**Records from a data collection:**
:::::
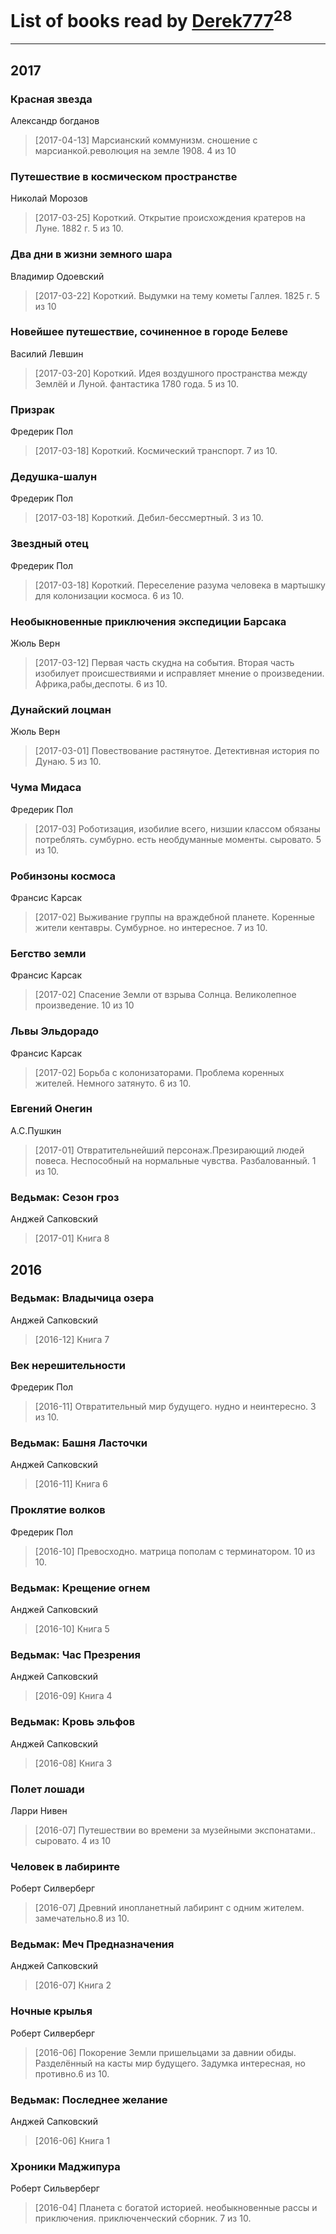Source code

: # List of books read by [Derek777](http://openid.yandex.ru/Derek777/)<sup>28</sup>
---

## 2017

### Красная звезда
Александр богданов
> [2017-04-13] Марсианский коммунизм. сношение с марсианкой.революция на земле 1908. 4 из 10


### Путешествие в космическом пространстве
Николай Морозов
> [2017-03-25] Короткий. Открытие происхождения кратеров на Луне. 1882 г. 5 из 10.


### Два дни в жизни земного шара
Владимир Одоевский
> [2017-03-22] Короткий. Выдумки на тему кометы Галлея. 1825 г. 5 из 10


### Новейшее путешествие, сочиненное в городе Белеве
Василий Левшин
> [2017-03-20] Короткий. Идея воздушного пространства между Землёй и Луной. фантастика 1780 года. 5 из 10.


### Призрак
Фредерик Пол
> [2017-03-18] Короткий. Космический транспорт. 7 из 10.


### Дедушка-шалун
Фредерик Пол
> [2017-03-18] Короткий. Дебил-бессмертный. 3 из 10.


### Звездный отец
Фредерик Пол
> [2017-03-18] Короткий. Переселение разума человека в мартышку для колонизации космоса. 6 из 10.


### Необыкновенные приключения экспедиции Барсака
Жюль Верн
> [2017-03-12] Первая часть скудна на события. Вторая часть изобилует происшествиями и исправляет мнение о произведении. Африка,рабы,деспоты. 6 из 10.


### Дунайский лоцман
Жюль Верн
> [2017-03-01] Повествование растянутое. Детективная история по Дунаю. 5 из 10.


### Чума Мидаса
Фредерик Пол
> [2017-03] Роботизация, изобилие всего, низшии классом обязаны потреблять.  сумбурно. есть необдуманные моменты. сыровато. 5 из 10.


### Робинзоны космоса
Франсис Карсак
> [2017-02] Выживание группы на враждебной планете. Коренные жители кентавры. Сумбурное. но интересное. 7 из 10.


### Бегство земли
Франсис Карсак
> [2017-02] Спасение Земли от взрыва Солнца. Великолепное произведение. 10 из 10


### Львы Эльдорадо
Франсис Карсак
> [2017-02] Борьба с колонизаторами. Проблема коренных жителей. Немного затянуто. 6 из 10.


### Евгений Онегин
А.С.Пушкин
> [2017-01] Отвратительнейший персонаж.Презирающий людей повеса. Неспособный на нормальные чувства. Разбалованный. 1 из 10.


### Ведьмак: Сезон гроз
Анджей Сапковский
> [2017-01] Книга 8



## 2016

### Ведьмак: Владычица озера
Анджей Сапковский
> [2016-12] Книга 7


### Век нерешительности
Фредерик Пол
> [2016-11] Отвратительный мир будущего. нудно и неинтересно. 3 из 10.


### Ведьмак: Башня Ласточки
Анджей Сапковский
> [2016-11] Книга 6


### Проклятие волков
Фредерик Пол
> [2016-10] Превосходно. матрица пополам с терминатором. 10 из 10.


### Ведьмак: Крещение огнем
Анджей Сапковский
> [2016-10] Книга 5


### Ведьмак: Час Презрения
Анджей Сапковский
> [2016-09] Книга 4


### Ведьмак: Кровь эльфов
Анджей Сапковский
> [2016-08] Книга 3


### Полет лошади
Ларри Нивен
> [2016-07] Путешествии во времени за музейными экспонатами.. сыровато. 4 из 10


### Человек в лабиринте
Роберт Силверберг
> [2016-07] Древний инопланетный лабиринт с одним жителем. замечательно.8 из 10.


### Ведьмак: Меч Предназначения
Анджей Сапковский
> [2016-07] Книга 2


### Ночные крылья
Роберт Силверберг
> [2016-06] Покорение Земли пришельцами за давнии обиды. Разделённый на касты мир будущего. Задумка интересная, но противно.6 из 10.


### Ведьмак: Последнее желание
Анджей Сапковский
> [2016-06] Книга 1


### Хроники Маджипура
Роберт Сильверберг
> [2016-04] Планета с богатой историей. необыкновенные рассы и приключения. приключенческий сборник. 7 из 10.



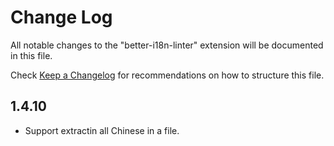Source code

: # Change Log

All notable changes to the "better-i18n-linter" extension will be documented in this file.

Check [Keep a Changelog](http://keepachangelog.com/) for recommendations on how to structure this file.

## 1.4.10

- Support extractin all Chinese in a file.
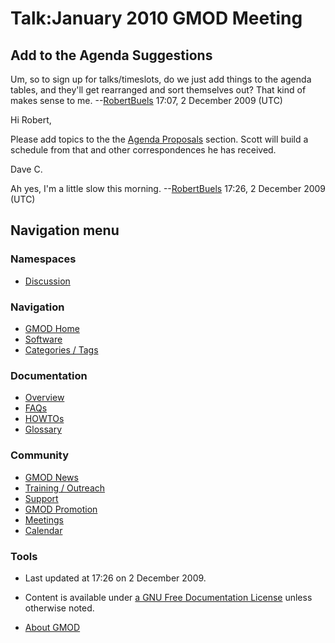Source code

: 



<span id="top"></span>




# <span dir="auto">Talk:January 2010 GMOD Meeting</span>









## <span id="Add_to_the_Agenda_Suggestions" class="mw-headline">Add to the Agenda Suggestions</span>

Um, so to sign up for talks/timeslots, do we just add things to the
agenda tables, and they'll get rearranged and sort themselves out? That
kind of makes sense to me.
--[RobertBuels](User%3ARobertBuels "User%3ARobertBuels") 17:07, 2 December
2009 (UTC)

Hi Robert,

Please add topics to the the [Agenda
Proposals](January_2010_GMOD_Meeting#Agenda_Proposals "January 2010 GMOD Meeting")
section. Scott will build a schedule from that and other correspondences
he has received.

Dave C.

Ah yes, I'm a little slow this morning.
--[RobertBuels](User%3ARobertBuels "User%3ARobertBuels") 17:26, 2 December
2009 (UTC)








## Navigation menu



### Namespaces


- <span id="ca-talk"><a href="Talk%3AJanuary_2010_GMOD_Meeting" accesskey="t"
  title="Discussion about the content page [t]">Discussion</a></span>


### 





### Navigation



- <span id="n-GMOD-Home">[GMOD Home](Main_Page)</span>
- <span id="n-Software">[Software](GMOD_Components)</span>
- <span id="n-Categories-.2F-Tags">[Categories /
  Tags](Categories)</span>




### Documentation



- <span id="n-Overview">[Overview](Overview)</span>
- <span id="n-FAQs">[FAQs](Category%3AFAQ)</span>
- <span id="n-HOWTOs">[HOWTOs](Category%3AHOWTO)</span>
- <span id="n-Glossary">[Glossary](Glossary)</span>




### Community



- <span id="n-GMOD-News">[GMOD News](GMOD_News)</span>
- <span id="n-Training-.2F-Outreach">[Training /
  Outreach](Training_and_Outreach)</span>
- <span id="n-Support">[Support](Support)</span>
- <span id="n-GMOD-Promotion">[GMOD Promotion](GMOD_Promotion)</span>
- <span id="n-Meetings">[Meetings](Meetings)</span>
- <span id="n-Calendar">[Calendar](Calendar)</span>




### Tools




- <span id="footer-info-lastmod">Last updated at 17:26 on 2 December
  2009.</span>
<!-- - <span id="footer-info-viewcount">7,804 page views.</span> -->
- <span id="footer-info-copyright">Content is available under
  <a href="http://www.gnu.org/licenses/fdl-1.3.html" class="external"
  rel="nofollow">a GNU Free Documentation License</a> unless otherwise
  noted.</span>

<!-- -->

- <span id="footer-places-about">[About
  GMOD](GMOD%3AAbout "GMOD%3AAbout")</span>

<!-- -->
:::::
**PROBLEM TO WORK ON:**
Identify each line in the records above that contains the word "file", and copy it out in full.

**EXPECTED ANSWER:**
All notable changes to the "better-i18n-linter" extension will be documented in this file.
Check [Keep a Changelog](http://keepachangelog.com/) for recommendations on how to structure this file.
- Support extractin all Chinese in a file.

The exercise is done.